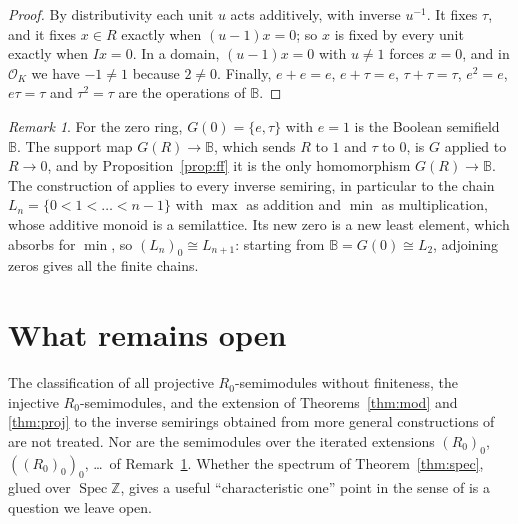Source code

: \documentclass[11pt]{amsart}
\theoremstyle{remark}
\newtheorem{remark}[thm]{Remark}
\newcommand{\B}{\mathbb B}
\DeclareMathOperator{\Spec}{Spec}
\begin{document}
\begin{proof}
By distributivity each unit $u$ acts additively, with inverse $u^{-1}$. It fixes $\tau$, and it fixes $x\in R$ exactly when $(u-1)x=0$; so $x$ is fixed by every unit exactly when $Ix=0$. In a domain, $(u-1)x=0$ with $u\neq1$ forces $x=0$, and in $\mathcal O_K$ we have $-1\neq1$ because $2\neq0$. Finally, $e+e=e$, $e+\tau=e$, $\tau+\tau=\tau$, $e^2=e$, $e\tau=\tau$ and $\tau^2=\tau$ are the operations of $\B$.
\end{proof}

\begin{remark}\label{rem:chains}
For the zero ring, $G(0)=\{e,\tau\}$ with $e=1$ is the Boolean semifield $\B$. The support map $G(R)\to\B$, which sends $R$ to $1$ and $\tau$ to $0$, is $G$ applied to $R\to0$, and by Proposition~\ref{prop:ff} it is the only homomorphism $G(R)\to\B$. The construction of \cite[Definition 3.6]{FGJM} applies to every inverse semiring, in particular to the chain $L_n=\{0<1<\dots<n-1\}$ with $\max$ as addition and $\min$ as multiplication, whose additive monoid is a semilattice. Its new zero is a new least element, which absorbs for $\min$, so $(L_n)_0\cong L_{n+1}$: starting from $\B=G(0)\cong L_2$, adjoining zeros gives all the finite chains.
\end{remark}

\section{What remains open}
The classification of all projective $R_0$-semimodules without finiteness, the injective $R_0$-semimodules, and the extension of Theorems~\ref{thm:mod} and \ref{thm:proj} to the inverse semirings obtained from more general constructions of \cite[Construction 3.5]{FGJM} are not treated. Nor are the semimodules over the iterated extensions $(R_0)_0$, $((R_0)_0)_0$, \dots\ of Remark~\ref{rem:chains}. Whether the spectrum of Theorem~\ref{thm:spec}, glued over $\Spec\mathbb Z$, gives a useful ``characteristic one'' point in the sense of \cite{CC} is a question we leave open.
\end{document}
++++++++++++++++++++
**Exercise prompt**
Each line above is to be duplicated exactly, and the pictures are to be omitted.

**Task response**
Source code

: \documentclass[11pt]{amsart}
\theoremstyle{remark}
\newtheorem{remark}[thm]{Remark}
\newcommand{\B}{\mathbb B}
\DeclareMathOperator{\Spec}{Spec}
\begin{document}
\begin{proof}
By distributivity each unit $u$ acts additively, with inverse $u^{-1}$. It fixes $\tau$, and it fixes $x\in R$ exactly when $(u-1)x=0$; so $x$ is fixed by every unit exactly when $Ix=0$. In a domain, $(u-1)x=0$ with $u\neq1$ forces $x=0$, and in $\mathcal O_K$ we have $-1\neq1$ because $2\neq0$. Finally, $e+e=e$, $e+\tau=e$, $\tau+\tau=\tau$, $e^2=e$, $e\tau=\tau$ and $\tau^2=\tau$ are the operations of $\B$.
\end{proof}

\begin{remark}\label{rem:chains}
For the zero ring, $G(0)=\{e,\tau\}$ with $e=1$ is the Boolean semifield $\B$. The support map $G(R)\to\B$, which sends $R$ to $1$ and $\tau$ to $0$, is $G$ applied to $R\to0$, and by Proposition~\ref{prop:ff} it is the only homomorphism $G(R)\to\B$. The construction of \cite[Definition 3.6]{FGJM} applies to every inverse semiring, in particular to the chain $L_n=\{0<1<\dots<n-1\}$ with $\max$ as addition and $\min$ as multiplication, whose additive monoid is a semilattice. Its new zero is a new least element, which absorbs for $\min$, so $(L_n)_0\cong L_{n+1}$: starting from $\B=G(0)\cong L_2$, adjoining zeros gives all the finite chains.
\end{remark}

\section{What remains open}
The classification of all projective $R_0$-semimodules without finiteness, the injective $R_0$-semimodules, and the extension of Theorems~\ref{thm:mod} and \ref{thm:proj} to the inverse semirings obtained from more general constructions of \cite[Construction 3.5]{FGJM} are not treated. Nor are the semimodules over the iterated extensions $(R_0)_0$, $((R_0)_0)_0$, \dots\ of Remark~\ref{rem:chains}. Whether the spectrum of Theorem~\ref{thm:spec}, glued over $\Spec\mathbb Z$, gives a useful ``characteristic one'' point in the sense of \cite{CC} is a question we leave open.
\end{document}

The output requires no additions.